Yet here we are, four years after The Avengers was first teased at the end of Iron Man, with the greatest convergence in cinematic entertainment, pretty much ever, ready to blow audiences away. So, how is it? Well... it’s good, quite good even. That might sound reductive but the fact that The Avengers doesn’t collapse horribly beneath its own ambitions is an achievement unto itself. We have the stars and co-stars of four separate blockbuster franchises all stuffed into one single picture. Robert Downey Jr. is as rakish as ever playing billionaire Tony Stark, who dons the crimson and gold armour of Iron Man once more, but this time he’s joined by supersoldier-turned fish out of water Captain America (Chris Evans), fresh from a nasty plane crash-related hibernation. There’s also Thor (Chris Hemsworth), the warrior prince from another planet who wields Shakespearean verse and a nasty hammer in equal measure, as well as the big green guy himself, The Hulk, being kept in check by Marvel newcomer Mark Ruffalo as the giant’s low-key scientist alter-ego, Bruce Banner.

But wait, there’s more! Increasingly prominent S.H.I.E.L.D director Nick Fury gives Samuel L. Jackson greater opportunity to give grim looks from his one good eye, and has a new assistant (Cobie Smulders) to boot. Superhero scout and franchise connective tissue Agent Phil Coulson continues trying to get his ragtag team of metahumans together, and Thor’s scientist pal Dr. Selvig (Stellan Skarsgard) is in tow as well. Then there’s the pair of assassin types, Black Widow (Scarlett Johansson) and Hawkeye (Jeremy Renner), who’ve been promoted from cameos to full-time world savers. Phew. Even at an arguably excessive 140 minutes, there is a lot going on in The Avengers, with no less than a dozen characters to introduce, both to each other, and audiences still a bit foggy on which one’s the time-displaced WWII vet and which one’s the Norse god.
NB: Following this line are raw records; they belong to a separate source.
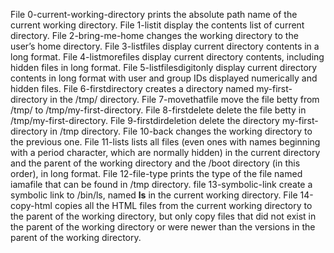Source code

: File 0-current-working-directory prints the absolute path name of the current working directory.
File 1-listit display the contents list of current directory.
File 2-bring-me-home changes the working directory to the user’s home directory.
File 3-listfiles display current directory contents in a long format.
File 4-listmorefiles display current directory contents, including hidden files in long format.
File 5-listfilesdigitonly display current directory contents in long format with user and group IDs displayed numerically and hidden files.
File 6-firstdirectory creates a directory named my-first-directory in the /tmp/ directory.
File 7-movethatfile move the file betty from /tmp/ to /tmp/my-first-directory.
File 8-firstdelete delete the file betty in /tmp/my-first-directory.
File 9-firstdirdeletion delete the directory my-first-directory in /tmp directory.
File 10-back changes the working directory to the previous one.
File 11-lists  lists all files (even ones with names beginning with a period character, which are normally hidden) in the current directory and the parent of the working directory and the /boot directory (in this order), in long format.
File 12-file-type prints the type of the file named iamafile that can be found in /tmp directory.
file 13-symbolic-link create a symbolic link to /bin/ls, named __ls__ in the current working directory.
File 14-copy-html copies all the HTML files from the current working directory to the parent of the working directory, but only copy files that did not exist in the parent of the working directory or were newer than the versions in the parent of the working directory.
Despite all the necessary groundwork laying that would hamstring the film’s leading up to it, The Avengers still has so much to get viewers up to speed on that it makes for a talky opening hour and a half. All the more reason to be thankful that it’s Whedon filling in the speech bubbles, as while his direction is clean and focussed, it’s his words that the movie really needed. Rather than settling for a glossy, one-shot crossover, great effort is made to develop the relationship each hero has with the others, while simultaneously maintaining the personalities established in each solo ventures before bringing them into the greater world of super-dom as a whole.

Whedon keeps things light, if not always brisk, with his trademark brand of self-aware humour, including more than a few riffs on costuming, which is funnier when coming from a guy wearing stars ‘n stripes pajamas. Getting everyone to play nice together is the story’s real conflict, as such varying powers and personalities create plenty of friction aboard S.H.I.E.L.D.’s fancy new flying helicarrier. So once Thor’s mischievous brother Loki (Tom Hiddleston) steals the Tesseract, a cosmic MacGuffin that’s been popping up all over the Marvel movie universe, with the intent of leading an extraterrestrial army to earth’s front door, the real threat is whether the heroes be able to survive each other long enough to save anybody else.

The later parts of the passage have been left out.